» **Records for this exercise**:
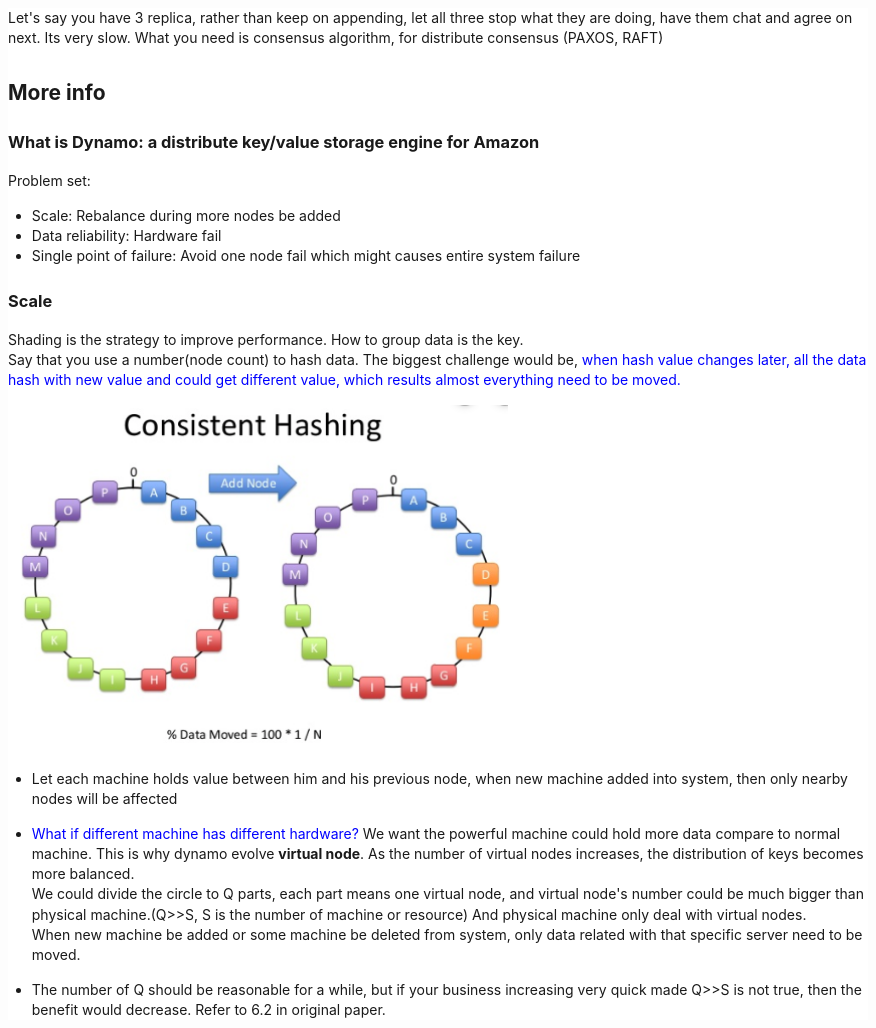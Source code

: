 Let's say you have 3 replica, rather than keep on appending, let all three stop what they are doing, have them chat and agree on next.
Its very slow.   What you need is consensus algorithm, for distribute consensus (PAXOS, RAFT)


## More info

### What is Dynamo: a distribute key/value storage engine for Amazon

Problem set: 
 - Scale: Rebalance during more nodes be added 
 - Data reliability: Hardware fail
 - Single point of failure: Avoid one node fail which might causes entire system failure


### Scale
Shading is the strategy to improve performance.   How to group data is the key.  
Say that you use a number(node count) to hash data.  The biggest challenge would be, <span style="color:blue">when hash value changes later, all the data hash with new value and could get different value, which results almost everything need to be moved.  </span>  

<img src="resources/pictures/dynamo_christopher_consistenthashing.png" alt="dynamo_christopher_consistenthashing" width="500"/>  <br/>

- Let each machine holds value between him and his previous node, when new machine added into system, then only nearby nodes will be affected

- <span style="color:blue">What if different machine has different hardware? </span> We want the powerful machine could hold more data compare to normal machine.  This is why dynamo evolve **virtual node**.   As the number of virtual nodes increases, the distribution of keys becomes more balanced.  
We could divide the circle to Q parts, each part means one virtual node, and virtual node's number could be much bigger than physical machine.(Q>>S, S is the number of machine or resource)  And physical machine only deal with virtual nodes.  
  When new machine be added or some machine be deleted from system, only data related with that specific server need to be moved. 
- The number of Q should be reasonable for a while, but if your business increasing very quick made Q>>S is not true, then the benefit would decrease.  Refer to 6.2 in original paper.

» **What is required**:
Leave the pictures out and print every record exactly.

» **Finished exercise**:
Source code

: Let's say you have 3 replica, rather than keep on appending, let all three stop what they are doing, have them chat and agree on next.
Its very slow.   What you need is consensus algorithm, for distribute consensus (PAXOS, RAFT)


## More info

### What is Dynamo: a distribute key/value storage engine for Amazon

Problem set: 
 - Scale: Rebalance during more nodes be added 
 - Data reliability: Hardware fail
 - Single point of failure: Avoid one node fail which might causes entire system failure


### Scale
Shading is the strategy to improve performance.   How to group data is the key.  
Say that you use a number(node count) to hash data.  The biggest challenge would be, <span style="color:blue">when hash value changes later, all the data hash with new value and could get different value, which results almost everything need to be moved.  </span>  

<img src="resources/pictures/dynamo_christopher_consistenthashing.png" alt="dynamo_christopher_consistenthashing" width="500"/>  <br/>

- Let each machine holds value between him and his previous node, when new machine added into system, then only nearby nodes will be affected

- <span style="color:blue">What if different machine has different hardware? </span> We want the powerful machine could hold more data compare to normal machine.  This is why dynamo evolve **virtual node**.   As the number of virtual nodes increases, the distribution of keys becomes more balanced.  
We could divide the circle to Q parts, each part means one virtual node, and virtual node's number could be much bigger than physical machine.(Q>>S, S is the number of machine or resource)  And physical machine only deal with virtual nodes.  
  When new machine be added or some machine be deleted from system, only data related with that specific server need to be moved. 
- The number of Q should be reasonable for a while, but if your business increasing very quick made Q>>S is not true, then the benefit would decrease.  Refer to 6.2 in original paper.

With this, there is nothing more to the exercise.